Pictures paired with source code:
+-------+

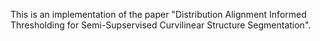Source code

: This is an implementation of the paper "Distribution Alignment Informed Thresholding for Semi-Supservised Curvilinear Structure Segmentation".


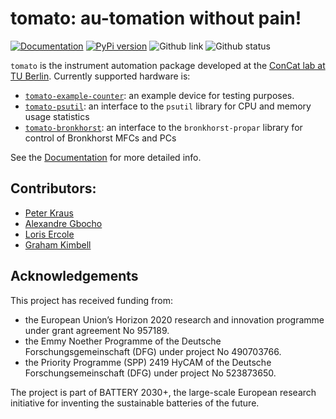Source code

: # tomato: au-tomation without pain!

[![Documentation](https://badgen.net/badge/docs/dgbowl.github.io/grey?icon=firefox)](https://dgbowl.github.io/tomato)
[![PyPi version](https://badgen.net/pypi/v/dgpost/?icon=pypi)](https://pypi.org/project/tomato)
![Github link](https://badgen.net/github/tag/dgbowl/tomato/?icon=github)
![Github status](https://badgen.net/github/checks/dgbowl/tomato/?icon=github)

`tomato` is the instrument automation package developed at the [ConCat lab at TU Berlin](https://tu.berlin/en/concat). Currently supported hardware is:

- [`tomato-example-counter`](https://github.com/dgbowl/tomato-example-counter): an example device for testing purposes.
- [`tomato-psutil`](https://github.com/dgbowl/tomato-psutil): an interface to the `psutil` library for CPU and memory usage statistics
- [`tomato-bronkhorst`](https://github.com/dgbowl/tomato-bronkhorst): an interface to the `bronkhorst-propar` library for control of Bronkhorst MFCs and PCs

See the [Documentation](https://dgbowl.github.io/tomato) for more detailed info.

## Contributors:
- [Peter Kraus](http://github.com/PeterKraus)
- [Alexandre Gbocho](https://github.com/AlexN7-Shepard)
- [Loris Ercole](http://github.com/lorisercole)
- [Graham Kimbell](http://github.com/g-kimbell)

## Acknowledgements

This project has received funding from:
- the European Union’s Horizon 2020 research and innovation programme under grant agreement No 957189.
- the Emmy Noether Programme of the Deutsche Forschungsgemeinschaft (DFG) under project No 490703766.
- the Priority Programme (SPP) 2419 HyCAM of the Deutsche Forschungsemeinschaft (DFG) under project No 523873650.

The project is part of BATTERY 2030+, the large-scale European research initiative for inventing the sustainable batteries of the future.
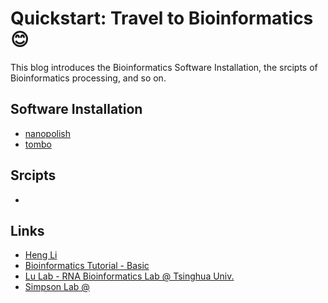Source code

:# Quickstart: Travel to Bioinformatics :blush:

This blog introduces the Bioinformatics Software Installation, the srcipts of Bioinformatics processing, and so on.


## Software Installation

- [nanopolish](https://github.com/guangzhaocs/bioinformatics-starter/blob/main/0.%20Software%20Installation/Nanopolish.md)
- [tombo](https://github.com/guangzhaocs/bioinformatics-starter/blob/main/0.%20Software%20Installation/Tombo.md)

## Srcipts

- 


## Links

- [Heng Li](http://www.liheng.org/)
- [Bioinformatics Tutorial - Basic](https://lulab2.gitbook.io/teaching/)
- [Lu Lab - RNA Bioinformatics Lab @ Tsinghua Univ.](https://www.ncrnalab.org/home/)
- [Simpson Lab @ ](https://simpsonlab.github.io/)
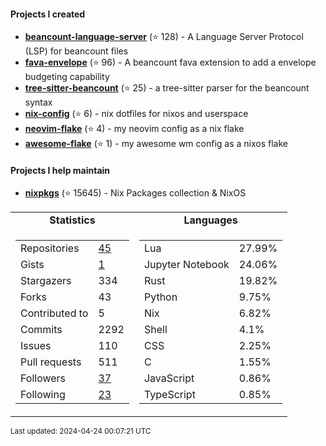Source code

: #### Projects I created

- [**beancount-language-server**](https://github.com/polarmutex/beancount-language-server) (⭐ 128) - A Language Server Protocol (LSP) for beancount files
- [**fava-envelope**](https://github.com/polarmutex/fava-envelope) (⭐ 96) - A beancount fava extension to add a envelope budgeting capability
- [**tree-sitter-beancount**](https://github.com/polarmutex/tree-sitter-beancount) (⭐ 25) - a tree-sitter parser for the beancount syntax
- [**nix-config**](https://github.com/polarmutex/nix-config) (⭐ 6) - nix dotfiles for nixos and userspace
- [**neovim-flake**](https://github.com/polarmutex/neovim-flake) (⭐ 4) - my neovim config as a nix flake
- [**awesome-flake**](https://github.com/polarmutex/awesome-flake) (⭐ 1) - my awesome wm config as a nixos flake

#### Projects I help maintain

- [**nixpkgs**](https://github.com/nixos/nixpkgs) (⭐ 15645) - Nix Packages collection & NixOS

<table>
  <tr align="center">
    <td><b>Statistics</b></td>
    <td><b>Languages</b></td>
  </tr>
  <tr valign="top">
    <td><table>
      <tr>
        <td>Repositories</td>
        <td><a href="https://github.com/polarmutex?tab=repositories">
          45
        </a></td>
      </tr>
      <tr>
        <td>Gists</td>
        <td><a href="https://gist.github.com/polarmutex">
          1
        </a></td>
      </tr>
      <tr>
        <td>Stargazers</td>
        <td>334</td>
      </tr>
      <tr>
        <td>Forks</td>
        <td>43</td>
      </tr>
      <tr>
        <td>Contributed to</td>
        <td>5</td>
      </tr>
      <tr>
        <td>Commits</td>
        <td>2292</td>
      </tr>
      <tr>
        <td>Issues</td>
        <td>110</td>
      </tr>
      <tr>
        <td>Pull requests</td>
        <td>511</td>
      </tr>
      <tr>
        <td>Followers</td>
        <td><a href="https://github.com/polarmutex?tab=followers">
          37
        </a></td>
      </tr>
      <tr>
        <td>Following</td>
        <td><a href="https://github.com/polarmutex?tab=following">
          23
        </a></td>
      </tr>
    </table></td>
    <td><table><tr><td>Lua</td><td>27.99%</td></tr><tr><td>Jupyter Notebook</td><td>24.06%</td></tr><tr><td>Rust</td><td>19.82%</td></tr><tr><td>Python</td><td>9.75%</td></tr><tr><td>Nix</td><td>6.82%</td></tr><tr><td>Shell</td><td>4.1%</td></tr><tr><td>CSS</td><td>2.25%</td></tr><tr><td>C</td><td>1.55%</td></tr><tr><td>JavaScript</td><td>0.86%</td></tr><tr><td>TypeScript</td><td>0.85%</td></tr></table></td>
  </tr>
</table>

<sub>Last updated: 2024-04-24 00:07:21 UTC</sub>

+-------+

= Work required =
Please write out every entry exactly, but skip the pictures.

= Task result =
Source code

: This is an implementation of the paper "Distribution Alignment Informed Thresholding for Semi-Supservised Curvilinear Structure Segmentation".


Source code

: # tomato: au-tomation without pain!

[![Documentation](https://badgen.net/badge/docs/dgbowl.github.io/grey?icon=firefox)](https://dgbowl.github.io/tomato)
[![PyPi version](https://badgen.net/pypi/v/dgpost/?icon=pypi)](https://pypi.org/project/tomato)
![Github link](https://badgen.net/github/tag/dgbowl/tomato/?icon=github)
![Github status](https://badgen.net/github/checks/dgbowl/tomato/?icon=github)

`tomato` is the instrument automation package developed at the [ConCat lab at TU Berlin](https://tu.berlin/en/concat). Currently supported hardware is:

- [`tomato-example-counter`](https://github.com/dgbowl/tomato-example-counter): an example device for testing purposes.
- [`tomato-psutil`](https://github.com/dgbowl/tomato-psutil): an interface to the `psutil` library for CPU and memory usage statistics
- [`tomato-bronkhorst`](https://github.com/dgbowl/tomato-bronkhorst): an interface to the `bronkhorst-propar` library for control of Bronkhorst MFCs and PCs

See the [Documentation](https://dgbowl.github.io/tomato) for more detailed info.

## Contributors:
- [Peter Kraus](http://github.com/PeterKraus)
- [Alexandre Gbocho](https://github.com/AlexN7-Shepard)
- [Loris Ercole](http://github.com/lorisercole)
- [Graham Kimbell](http://github.com/g-kimbell)

## Acknowledgements

This project has received funding from:
- the European Union’s Horizon 2020 research and innovation programme under grant agreement No 957189.
- the Emmy Noether Programme of the Deutsche Forschungsgemeinschaft (DFG) under project No 490703766.
- the Priority Programme (SPP) 2419 HyCAM of the Deutsche Forschungsemeinschaft (DFG) under project No 523873650.

The project is part of BATTERY 2030+, the large-scale European research initiative for inventing the sustainable batteries of the future.
Source code

:# Quickstart: Travel to Bioinformatics :blush:

This blog introduces the Bioinformatics Software Installation, the srcipts of Bioinformatics processing, and so on.


## Software Installation

- [nanopolish](https://github.com/guangzhaocs/bioinformatics-starter/blob/main/0.%20Software%20Installation/Nanopolish.md)
- [tombo](https://github.com/guangzhaocs/bioinformatics-starter/blob/main/0.%20Software%20Installation/Tombo.md)

## Srcipts

- 


## Links

- [Heng Li](http://www.liheng.org/)
- [Bioinformatics Tutorial - Basic](https://lulab2.gitbook.io/teaching/)
- [Lu Lab - RNA Bioinformatics Lab @ Tsinghua Univ.](https://www.ncrnalab.org/home/)
- [Simpson Lab @ ](https://simpsonlab.github.io/)
Source code

: #### Projects I created

- [**beancount-language-server**](https://github.com/polarmutex/beancount-language-server) (⭐ 128) - A Language Server Protocol (LSP) for beancount files
- [**fava-envelope**](https://github.com/polarmutex/fava-envelope) (⭐ 96) - A beancount fava extension to add a envelope budgeting capability
- [**tree-sitter-beancount**](https://github.com/polarmutex/tree-sitter-beancount) (⭐ 25) - a tree-sitter parser for the beancount syntax
- [**nix-config**](https://github.com/polarmutex/nix-config) (⭐ 6) - nix dotfiles for nixos and userspace
- [**neovim-flake**](https://github.com/polarmutex/neovim-flake) (⭐ 4) - my neovim config as a nix flake
- [**awesome-flake**](https://github.com/polarmutex/awesome-flake) (⭐ 1) - my awesome wm config as a nixos flake

#### Projects I help maintain

- [**nixpkgs**](https://github.com/nixos/nixpkgs) (⭐ 15645) - Nix Packages collection & NixOS

<table>
  <tr align="center">
    <td><b>Statistics</b></td>
    <td><b>Languages</b></td>
  </tr>
  <tr valign="top">
    <td><table>
      <tr>
        <td>Repositories</td>
        <td><a href="https://github.com/polarmutex?tab=repositories">
          45
        </a></td>
      </tr>
      <tr>
        <td>Gists</td>
        <td><a href="https://gist.github.com/polarmutex">
          1
        </a></td>
      </tr>
      <tr>
        <td>Stargazers</td>
        <td>334</td>
      </tr>
      <tr>
        <td>Forks</td>
        <td>43</td>
      </tr>
      <tr>
        <td>Contributed to</td>
        <td>5</td>
      </tr>
      <tr>
        <td>Commits</td>
        <td>2292</td>
      </tr>
      <tr>
        <td>Issues</td>
        <td>110</td>
      </tr>
      <tr>
        <td>Pull requests</td>
        <td>511</td>
      </tr>
      <tr>
        <td>Followers</td>
        <td><a href="https://github.com/polarmutex?tab=followers">
          37
        </a></td>
      </tr>
      <tr>
        <td>Following</td>
        <td><a href="https://github.com/polarmutex?tab=following">
          23
        </a></td>
      </tr>
    </table></td>
    <td><table><tr><td>Lua</td><td>27.99%</td></tr><tr><td>Jupyter Notebook</td><td>24.06%</td></tr><tr><td>Rust</td><td>19.82%</td></tr><tr><td>Python</td><td>9.75%</td></tr><tr><td>Nix</td><td>6.82%</td></tr><tr><td>Shell</td><td>4.1%</td></tr><tr><td>CSS</td><td>2.25%</td></tr><tr><td>C</td><td>1.55%</td></tr><tr><td>JavaScript</td><td>0.86%</td></tr><tr><td>TypeScript</td><td>0.85%</td></tr></table></td>
  </tr>
</table>

<sub>Last updated: 2024-04-24 00:07:21 UTC</sub>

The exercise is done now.